Tahar Ben Jelloun: Fransa'da bir din olarak İslam'ın çok kötü bir imajı var. Hem İslam'ı ve Müslümanları sevmeyenler hem de İslamofobi olarak adlandırılan İslam karşıtı ırkçılığı savunanlar var. İslam'dan korkan pek çok kişi var. Batı'daki entelektüeller, sanatçılar ve yazarlar, İslam'a ve Müslüman nüfusa pek ilgi duymuyor.

İslam'ı nefret konusu haline getiren aşırı sağcı siyasi partilerimiz var. Örneğin Eric Zemmour adında, partisi olmayan ama seçimlere katılmış eski bir gazeteci, aşırı sağa çok bağlı bir politikacı, İslam'ın Fransa için bir tehlike olduğunu söylüyor. Ayrıca "Tesettürlü bir kadın hareket halindeki bir camidir." demiş ve bunu sık sık tekrarlamıştır. Irkçı nefreti kışkırtmaktan hüküm giydi. Ancak bu durum Müslüman karşıtı duyguların yayılmasını engellemedi.

- Fransız yazar, Yaşar Kemal, Orhan Pamuk ve Nedim Gürsel okumuş

Soru: Türkiye, Fransa'nın prestijli ödüllerinden Goncourt'ta ödül alacak eserlerin seçimine dahil oldu. Pek çok ülke bu seçimi yapıyor. Bunu nasıl değerlendiriyorsunuz? Türk edebiyatını ve kitaplarını okuma fırsatınız oldu mu?

Tahar Ben Jelloun: Gençken Yaşar Kemal'i okurdum, Fransa'da en çok tanınan Türk yazardı. Orhan Pamuk'un eserleri ile Fransızca ve Türkçe yazan arkadaşım Nedim Gürsel'i okudum. Türk kültürüne ve Türk sinemasına çok sempati duyuyorum. Fas ve Türkiye arasında pek çok benzerlik var. Fas'ta Türkiye'ye büyük saygı duyuluyor. Türkiye, Fas'ta endüstriyel, ticari ve zanaat düzeyinde varlık gösteriyor. İki ülke arasında büyük ilişkiler var. Bu da memnuniyet verici. Sizi şaşırtabilir belki ama yaklaşık 10 yıl önce Fas'ta Arapça yayımlanan bir Türk dizisi büyük beğeni kazandı. Dolayısıyla Türkiye bizim için çok tanıdık ve dost bir ülke.

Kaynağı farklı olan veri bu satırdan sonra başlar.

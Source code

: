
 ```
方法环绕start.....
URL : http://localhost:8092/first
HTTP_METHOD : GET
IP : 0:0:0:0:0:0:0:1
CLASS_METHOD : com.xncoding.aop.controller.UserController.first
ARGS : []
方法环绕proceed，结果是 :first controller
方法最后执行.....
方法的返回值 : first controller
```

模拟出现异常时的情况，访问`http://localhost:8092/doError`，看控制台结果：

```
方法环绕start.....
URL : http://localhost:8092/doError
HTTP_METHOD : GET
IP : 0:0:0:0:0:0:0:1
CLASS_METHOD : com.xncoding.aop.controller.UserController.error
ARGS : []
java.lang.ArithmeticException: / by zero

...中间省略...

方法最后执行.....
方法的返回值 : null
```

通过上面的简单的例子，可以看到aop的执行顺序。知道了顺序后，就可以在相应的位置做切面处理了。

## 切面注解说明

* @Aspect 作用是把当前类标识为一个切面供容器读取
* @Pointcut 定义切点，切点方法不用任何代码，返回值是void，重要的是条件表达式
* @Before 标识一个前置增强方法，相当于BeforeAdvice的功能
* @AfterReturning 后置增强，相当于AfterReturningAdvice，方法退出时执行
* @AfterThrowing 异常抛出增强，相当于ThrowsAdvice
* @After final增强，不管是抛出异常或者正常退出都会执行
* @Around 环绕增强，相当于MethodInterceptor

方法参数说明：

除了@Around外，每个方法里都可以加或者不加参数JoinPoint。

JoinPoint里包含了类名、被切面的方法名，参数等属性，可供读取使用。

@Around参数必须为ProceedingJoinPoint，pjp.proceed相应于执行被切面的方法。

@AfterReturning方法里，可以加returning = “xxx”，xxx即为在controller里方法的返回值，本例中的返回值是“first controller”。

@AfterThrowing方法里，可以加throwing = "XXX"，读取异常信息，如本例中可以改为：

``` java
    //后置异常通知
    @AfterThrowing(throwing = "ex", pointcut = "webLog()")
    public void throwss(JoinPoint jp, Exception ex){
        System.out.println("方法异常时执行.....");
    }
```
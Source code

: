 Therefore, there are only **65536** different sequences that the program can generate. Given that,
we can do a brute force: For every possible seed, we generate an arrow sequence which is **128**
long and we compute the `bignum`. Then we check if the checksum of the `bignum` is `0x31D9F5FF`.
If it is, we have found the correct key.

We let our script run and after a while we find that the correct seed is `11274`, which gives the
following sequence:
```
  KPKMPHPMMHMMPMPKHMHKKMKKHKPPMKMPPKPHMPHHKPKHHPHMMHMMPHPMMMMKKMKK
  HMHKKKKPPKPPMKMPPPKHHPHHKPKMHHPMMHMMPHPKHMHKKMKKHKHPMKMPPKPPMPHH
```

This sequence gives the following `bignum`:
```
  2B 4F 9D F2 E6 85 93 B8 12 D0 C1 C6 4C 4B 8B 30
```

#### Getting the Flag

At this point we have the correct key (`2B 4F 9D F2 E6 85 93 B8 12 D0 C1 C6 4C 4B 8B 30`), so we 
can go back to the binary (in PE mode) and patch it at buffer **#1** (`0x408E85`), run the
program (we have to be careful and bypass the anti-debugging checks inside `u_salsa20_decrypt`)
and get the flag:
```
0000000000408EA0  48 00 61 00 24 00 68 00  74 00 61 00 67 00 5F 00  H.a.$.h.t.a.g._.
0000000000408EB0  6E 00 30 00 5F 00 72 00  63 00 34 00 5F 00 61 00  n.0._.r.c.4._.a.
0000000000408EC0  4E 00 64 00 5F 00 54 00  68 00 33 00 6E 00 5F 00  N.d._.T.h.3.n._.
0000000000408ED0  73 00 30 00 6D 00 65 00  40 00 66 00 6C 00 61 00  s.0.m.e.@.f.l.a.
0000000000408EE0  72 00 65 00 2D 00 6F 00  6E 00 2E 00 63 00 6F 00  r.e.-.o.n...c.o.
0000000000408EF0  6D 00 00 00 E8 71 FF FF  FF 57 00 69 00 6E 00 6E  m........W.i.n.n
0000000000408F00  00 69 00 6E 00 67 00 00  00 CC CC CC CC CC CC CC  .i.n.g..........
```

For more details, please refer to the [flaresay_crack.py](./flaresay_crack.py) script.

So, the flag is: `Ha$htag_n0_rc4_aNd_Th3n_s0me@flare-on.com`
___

Türkiye'nin Goncourt seçimini lanse etmek için Ankara'ya geldim ve perşembe günü İstanbul'a gidiyorum. Dünyada yaklaşık 42 ülkede öğrenciler bizim hazırladığımız kısa listedeki kitapları okuyor, bir araya gelip bir kitap için oy kullanıyor ve o kitap, prensip olarak Goncourt seçiminin yapıldığı ülkenin diline çevriliyor. Brezilya, Yunanistan ve Fas'tan Cezayir, Polonya ve Romanya'ya kadar, Goncourt seçimini yapan 42 ülke var ve bu Fransızca konuşulan ülkelerdeki gençlerin daha çok okumasını sağlıyor, bu yüzden önemli bir proje.

Yazar Ben Jelloun, röportaj sonrasında, Anadolu Ajansının, İsrail'in Gazze'ye yönelik saldırılarında beyaz fosfor kullanması başta olmak üzere işlediği savaş suçlarına yönelik belge niteliğindeki fotoğrafların yer aldığı "Kanıt" kitabını inceleyerek, AA'ya tebrik ve çalışmadan dolayı teşekkürlerini iletti.